Abstract

The Indian subcontinent, encompassing India and Sri Lanka, is a region of exceptional plant diversity shaped by deep geological and evolutionary history. Its forest communities, dominated by woody plants, harbour a large proportion of this biodiversity. Understanding the evolutionary relationships among these taxa is crucial for exploring the processes of speciation, extinction, dispersal, and assembly of ecological communities.
This study reconstructs a phylogenetic framework for 2,208 woody plant species spanning 47 orders and 143 families using five commonly used genetic markers: chloroplast genes or genomic regions (rbcL, matK, psbA-trnH) and nuclear ribosomal genomic regions (ITS1, ITS2). A supermatrix alignment of nucleotide sequences from 1,356 taxa was generated and used for multilocus-based reconstruction of the phylogeny. The inclusion of nuclear markers notably enhanced tree resolution, reducing overall polytomies from 13.48% to 6.63%. For example, polytomies in Ficus decreased from 67.57% to 20%, and Cinnamomum nodes were fully resolved where ITS data were present.

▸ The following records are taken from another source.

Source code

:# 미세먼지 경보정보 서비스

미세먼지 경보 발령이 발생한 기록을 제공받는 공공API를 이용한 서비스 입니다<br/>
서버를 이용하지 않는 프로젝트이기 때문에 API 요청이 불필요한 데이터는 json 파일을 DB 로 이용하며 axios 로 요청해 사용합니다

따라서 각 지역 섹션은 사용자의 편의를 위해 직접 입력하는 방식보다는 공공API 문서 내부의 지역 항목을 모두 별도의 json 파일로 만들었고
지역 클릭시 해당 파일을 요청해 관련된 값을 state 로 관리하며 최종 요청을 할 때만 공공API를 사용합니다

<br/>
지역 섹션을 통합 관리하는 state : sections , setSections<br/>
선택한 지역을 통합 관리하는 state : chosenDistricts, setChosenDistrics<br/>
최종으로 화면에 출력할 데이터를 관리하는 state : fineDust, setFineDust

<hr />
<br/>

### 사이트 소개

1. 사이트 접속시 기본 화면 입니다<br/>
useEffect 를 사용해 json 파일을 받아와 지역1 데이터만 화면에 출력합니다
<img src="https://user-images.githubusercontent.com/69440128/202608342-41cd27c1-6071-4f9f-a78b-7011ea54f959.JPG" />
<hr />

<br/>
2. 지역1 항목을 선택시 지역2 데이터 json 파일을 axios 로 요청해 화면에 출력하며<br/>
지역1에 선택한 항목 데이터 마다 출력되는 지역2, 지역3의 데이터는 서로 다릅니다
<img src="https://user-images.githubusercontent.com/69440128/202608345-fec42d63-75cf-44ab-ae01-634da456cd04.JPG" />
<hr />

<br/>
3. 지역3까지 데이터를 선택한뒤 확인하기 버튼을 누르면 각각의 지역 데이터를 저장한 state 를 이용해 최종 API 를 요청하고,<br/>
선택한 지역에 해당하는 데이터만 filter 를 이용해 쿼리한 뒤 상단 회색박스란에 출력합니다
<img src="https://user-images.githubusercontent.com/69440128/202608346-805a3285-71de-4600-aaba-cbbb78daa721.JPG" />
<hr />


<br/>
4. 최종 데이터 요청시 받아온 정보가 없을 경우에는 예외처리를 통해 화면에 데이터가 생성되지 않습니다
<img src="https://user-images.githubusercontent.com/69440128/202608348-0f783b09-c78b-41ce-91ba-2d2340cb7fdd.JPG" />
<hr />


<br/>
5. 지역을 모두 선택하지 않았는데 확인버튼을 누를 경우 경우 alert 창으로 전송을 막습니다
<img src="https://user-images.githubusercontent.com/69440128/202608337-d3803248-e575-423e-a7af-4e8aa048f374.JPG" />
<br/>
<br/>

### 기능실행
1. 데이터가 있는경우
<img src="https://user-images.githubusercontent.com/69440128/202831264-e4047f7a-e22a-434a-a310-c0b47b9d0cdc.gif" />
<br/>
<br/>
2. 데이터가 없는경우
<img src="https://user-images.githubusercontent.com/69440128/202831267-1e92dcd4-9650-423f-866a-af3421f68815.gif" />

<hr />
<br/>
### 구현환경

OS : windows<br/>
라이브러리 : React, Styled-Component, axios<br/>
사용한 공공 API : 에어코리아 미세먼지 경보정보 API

Comparisons between chloroplast- and nuclear DNA sequence data-based trees revealed lineage-specific variation in phylogenetic informativeness. Nuclear ITS data improved resolution in Laurales, Malpighiales, Rosales, and Myrtales, while chloroplast markers performed better in Lamiales, Ericales, and Brassicales.
These results provide a robust phylogenetic framework for understanding community assembly and diversification processes in the forests of India and Sri Lanka, offering valuable insights for ecological research and biodiversity conservation.